Security Responsibilities
nest-trpc-native provides a Nest-native tRPC transport layer. It does not replace application security design.
What The Library Provides
The library helps route tRPC calls through Nest patterns:
- Router discovery through decorators.
- Procedure input handling through
@Input(). - Context access through
@TrpcContext(). - Nest guards, interceptors, pipes, and filters around procedures.
- Express and Fastify adapter support.
These pieces let you apply normal Nest security controls to tRPC procedures.
What Your Application Must Provide
Applications remain responsible for:
- Authentication policy.
- Authorization rules.
- Rate limiting.
- Production CORS policy.
- CSRF posture for browser clients.
- Request body limits.
- Secret handling.
- Tenant isolation.
- Audit logging.
Do not document an application as secure just because its procedures use tRPC types. Type safety and validation reduce mistakes, but they do not define who can call a procedure or what they may access.
Authentication And Authorization
Use guards for authentication and authorization decisions:
@Router('admin')
@UseGuards(AdminGuard)
class AdminRouter {
@Query()
dashboard() {
return { ok: true };
}
}
Class-level guards protect every procedure in the router. Method-level guards are useful when one procedure has stricter requirements.
Input Validation
Validate every external input that influences persistence, authorization, external calls, file paths, or dynamic query construction.
import { z } from 'zod';
const UpdateUserSchema = z.object({
id: z.string().uuid(),
name: z.string().min(1).max(80),
});
@Mutation({ input: UpdateUserSchema })
update(@Input() input: z.infer<typeof UpdateUserSchema>) {
return this.users.update(input);
}
DTO validation with ValidationPipe is also supported. Pick one validation style per boundary when possible so reviews stay simple.
Context Data
Keep context data minimal:
- Prefer stable identifiers over full user records.

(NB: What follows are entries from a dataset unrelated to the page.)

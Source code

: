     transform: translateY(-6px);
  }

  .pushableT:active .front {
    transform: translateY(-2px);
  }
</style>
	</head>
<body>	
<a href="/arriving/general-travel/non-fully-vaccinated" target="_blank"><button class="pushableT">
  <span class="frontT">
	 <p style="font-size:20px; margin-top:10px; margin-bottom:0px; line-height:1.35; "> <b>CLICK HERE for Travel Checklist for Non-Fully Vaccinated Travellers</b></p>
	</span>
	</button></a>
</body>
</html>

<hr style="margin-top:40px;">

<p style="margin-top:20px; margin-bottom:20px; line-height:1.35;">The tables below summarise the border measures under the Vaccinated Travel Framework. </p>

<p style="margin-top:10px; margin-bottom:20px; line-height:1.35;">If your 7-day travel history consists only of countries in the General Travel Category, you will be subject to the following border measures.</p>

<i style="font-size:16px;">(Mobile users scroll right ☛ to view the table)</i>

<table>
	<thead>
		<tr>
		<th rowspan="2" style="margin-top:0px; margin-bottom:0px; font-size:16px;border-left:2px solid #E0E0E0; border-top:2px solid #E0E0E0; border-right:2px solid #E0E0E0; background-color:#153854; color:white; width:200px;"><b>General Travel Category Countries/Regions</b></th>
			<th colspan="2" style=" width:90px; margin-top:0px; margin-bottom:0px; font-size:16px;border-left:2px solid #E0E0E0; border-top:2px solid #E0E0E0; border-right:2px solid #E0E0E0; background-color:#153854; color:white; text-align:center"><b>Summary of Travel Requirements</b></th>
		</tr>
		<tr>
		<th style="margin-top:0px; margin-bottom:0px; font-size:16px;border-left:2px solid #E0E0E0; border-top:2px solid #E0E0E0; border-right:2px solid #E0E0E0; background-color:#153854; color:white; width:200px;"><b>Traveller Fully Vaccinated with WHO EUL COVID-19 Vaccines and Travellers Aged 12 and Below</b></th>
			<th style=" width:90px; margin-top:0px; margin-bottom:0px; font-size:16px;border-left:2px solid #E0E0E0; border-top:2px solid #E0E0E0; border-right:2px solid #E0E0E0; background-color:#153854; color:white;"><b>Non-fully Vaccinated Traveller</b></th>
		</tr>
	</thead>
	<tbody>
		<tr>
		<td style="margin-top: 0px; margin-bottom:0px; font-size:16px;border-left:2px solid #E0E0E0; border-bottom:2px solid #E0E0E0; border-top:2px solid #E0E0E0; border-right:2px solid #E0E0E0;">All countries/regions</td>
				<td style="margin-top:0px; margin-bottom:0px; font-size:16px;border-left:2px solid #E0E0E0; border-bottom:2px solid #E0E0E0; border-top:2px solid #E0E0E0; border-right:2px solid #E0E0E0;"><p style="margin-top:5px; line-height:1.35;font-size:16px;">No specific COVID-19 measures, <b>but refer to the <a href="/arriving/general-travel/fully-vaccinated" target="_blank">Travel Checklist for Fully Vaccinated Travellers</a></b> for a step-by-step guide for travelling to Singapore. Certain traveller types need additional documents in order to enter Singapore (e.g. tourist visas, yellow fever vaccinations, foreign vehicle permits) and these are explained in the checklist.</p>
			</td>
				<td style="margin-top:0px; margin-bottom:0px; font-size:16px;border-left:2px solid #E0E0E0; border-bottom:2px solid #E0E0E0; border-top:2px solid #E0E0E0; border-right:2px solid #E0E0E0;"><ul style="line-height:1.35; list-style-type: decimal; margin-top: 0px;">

- Do not store secrets in context.
- Avoid passing raw tokens to procedure return values or logs.
- Recompute authorization-sensitive data when freshness matters.
If a value needs dependencies or request lifecycle behavior, use a request-scoped provider instead of expanding the context object.
Transport Settings
Configure transport-level security in the Nest application or deployment layer:
- CORS.
- HTTPS termination.
- proxy trust.
- body size limits.
- compression policy.
- rate limiting.
The correct settings depend on the hosting environment and client type, so this package does not provide a universal production default.
Review Checklist
For security-sensitive changes, reviewers should ask:
- Which guard protects this procedure?
- Is every external input validated?
- Does context expose only the data procedures need?
- Are errors safe for clients to see?
- Could this procedure leak another tenant's data?
- Are secrets absent from docs, tests, examples, and logs?
Security issues should be reported privately through the repository security advisory flow. See the repository SECURITY.md for disclosure guidance.